Survival analyses of high- and low-risk groups were performed to show the correlations between risk scores and the prognosis of patients. First, we evaluated the prognostic significance of the risk scores using K-M curves and the log-rank method as shown in (Fig. 6). Compared to the high-risk group, patients in the low-risk group had a significantly high two-year or five-year survival probability (p < 0.0001; Fig. 6) revealing a worse prognosis for the high-risk group.
Independent prediction of HCC prognosis by risk score
Both univariate and multivariate Cox regression analyses were used to compare the predictive value of the prognostic model and other clinical prognostic variables. The risk score was established as an independent prognostic predictor for HCC patients (Fig. 7a and 7b). However, clinical variables were found not to be independent prognostic predictors (p > 0.05; Fig. 7b). Moreover, the ROC curve was plotted to validate the predictive value of the risk score (Fig. 7c). The AUC of the risk score was 0.741 as the highest value, compared to that of the clinical variables, implying that the risk score had a higher predictive value than the clinical variables.
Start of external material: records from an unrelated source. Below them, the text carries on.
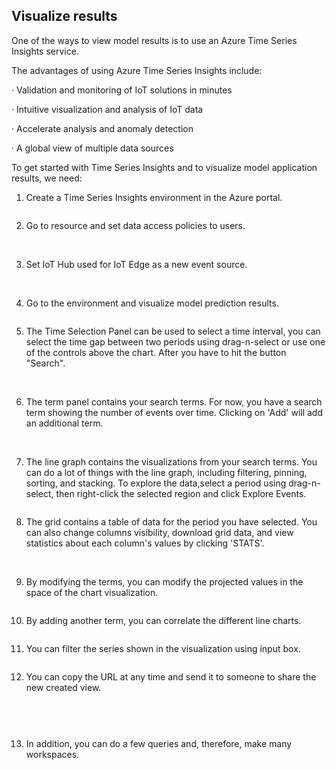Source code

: ## Visualize results



One of the ways to view model results is to use an Azure Time Series Insights service.

The advantages of using Azure Time Series Insights include:

· Validation and monitoring of IoT solutions in minutes

· Intuitive visualization and analysis of IoT data

· Accelerate analysis and anomaly detection

· A global view of multiple data sources

 

To get started with Time Series Insights and to visualize model application results, we need:

1. Create a Time Series Insights environment in the Azure portal.

   <img src="../img/lab_10_0.png" alt="">

 

2. Go to resource and set data access policies to users.

   <img src="../img/lab_10_1.png" alt="">

   <img src="../img/lab_10_2.png" alt="">

 

3. Set IoT Hub used for IoT Edge as a new event source.

   <img src="../img/lab_10_3.png" alt="">

   <img src="../img/lab_10_4.png" alt="">

 

4. Go to the environment and visualize model prediction results.

   <img src="../img/lab_10_5.png" alt="">

 

5. The Time Selection Panel can be used to select a time interval, you can select the time gap between two periods using drag-n-select or use one of the controls above the chart. After you have to hit the button "Search". 

   <img src="../img/lab_10_6.png" alt="">

   <img src="../img/lab_10_7.png" alt="">

 

6. The term panel contains your search terms. For now, you have a search term showing the number of events over time. Clicking on 'Add' will add an additional term.

   <img src="../img/lab_10_8.png" alt="">

   <img src="../img/lab_10_9.png" alt="">

   <img src="../img/lab_10_10.png" alt="">

 

7. The line graph contains the visualizations from your search terms. You can do a lot of things with the line graph, including filtering, pinning, sorting, and stacking. To explore the data,select a period using drag-n-select, then right-click the selected region and click Explore Events.

   <img src="../img/lab_10_11.png" alt="">

 

8. The grid contains a table of data for the period you have selected. You can also change columns visibility, download grid data, and view statistics about each column's values by clicking 'STATS'.

   <img src="../img/lab_10_12.png" alt="">

   <img src="../img/lab_10_13.png" alt="">

 

9. By modifying the terms, you can modify the projected values in the space of the chart visualization.

   <img src="../img/lab_10_14.png" alt="">

 

10. By adding another term, you can correlate the different line charts.

    <img src="../img/lab_10_15.png" alt="">

 

11.  You can filter the series shown in the visualization using input box.

     <img src="../img/lab_10_16.png" alt="">

 

12. You can copy the URL at any time and send it to someone to share the new created view.

    <img src="../img/lab_10_17.png" alt="">

    <img src="../img/lab_10_18.png" alt="">

    <img src="../img/lab_10_19.png" alt="">

    <img src="../img/lab_10_20.png" alt=""><img src="../img/lab_10_21.png" alt="">

    <img src="../img/lab_10_22.png" alt="">

 

13. In addition, you can do a few queries and, therefore, make many workspaces.

    <img src="../img/lab_10_23.png" alt="">

    <img src="../img/lab_10_24.png" alt="">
KEGG enrichment analysis between different risk patients
KEGG analysis was used to evaluate to explore the potential biological pathways that were associated with 5 ARGs. The 5 majorly enriched pathways were apoptosis, cell cycle, mechanistic target of rapamycin kinase (mTOR) signaling, WNT signaling, and phosphatidylinositol signaling systems (Fig. 7d).
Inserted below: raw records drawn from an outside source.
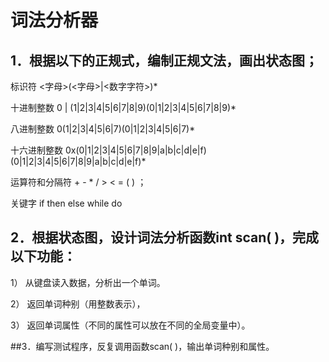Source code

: # 词法分析器
## 1．根据以下的正规式，编制正规文法，画出状态图；

标识符               <字母>(<字母>|<数字字符>)*

十进制整数              0 | (1|2|3|4|5|6|7|8|9)(0|1|2|3|4|5|6|7|8|9)*

八进制整数     0(1|2|3|4|5|6|7)(0|1|2|3|4|5|6|7)*

十六进制整数   0x(0|1|2|3|4|5|6|7|8|9|a|b|c|d|e|f)(0|1|2|3|4|5|6|7|8|9|a|b|c|d|e|f)*

运算符和分隔符      +  -  *  /  >  <  =  (  )  ；

关键字               if  then  else  while  do  

## 2．根据状态图，设计词法分析函数int scan( )，完成以下功能：

1）   从键盘读入数据，分析出一个单词。

2）   返回单词种别（用整数表示），

3）   返回单词属性（不同的属性可以放在不同的全局变量中）。

##3．编写测试程序，反复调用函数scan( )，输出单词种别和属性。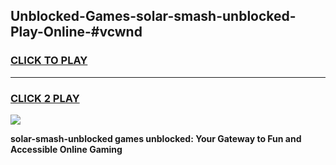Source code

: 
## Unblocked-Games-solar-smash-unblocked-Play-Online-#vcwnd
<h3>
<a href="https://premium.freeplayer.one?title=solar-smash-unblocked&ref=24F">CLICK TO PLAY</a></h3>
<hr>

<h3>
<a href="https://premium.freeplayer.one?title=solar-smash-unblocked&ref=24F">CLICK 2 PLAY</a>
  
</h3>

<a href="https://premium.freeplayer.one?title=solar-smash-unblocked&ref=24F/"><img src="https://clearcache.store/games.png"></a>


**solar-smash-unblocked games unblocked: Your Gateway to Fun and Accessible Online Gaming**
Construction of a nomogram to predict the prognosis of HCC patients
To apply the risk score in predicting the prognosis of HCC patients, we combined the risk score with the corresponding clinical variables to construct a nomogram to predict the OS of patients at 1, 2, and 3 years. Based on the risk scores and clinical variables, an average point for a patient can be established and extrapolated to determine the 1-, 2- and 3-year OS (Fig. 8).
The correlations between risk scores/ 5 ARGs and clinical variables
Based on the gene expression and corresponding clinical data obtained from the TCGA database, we analyzed the correlations between these clinical variables and risk scores of the 5 ARGs. Risk scores were correlated with tumor stage; BMF was associated with age, gender, grade, and stage; PPP2R5B and LGALS3 were correlated with stage; SQSTM1 was associated with age and gender; while TOP2A was correlated with grade and stage (Fig. 9).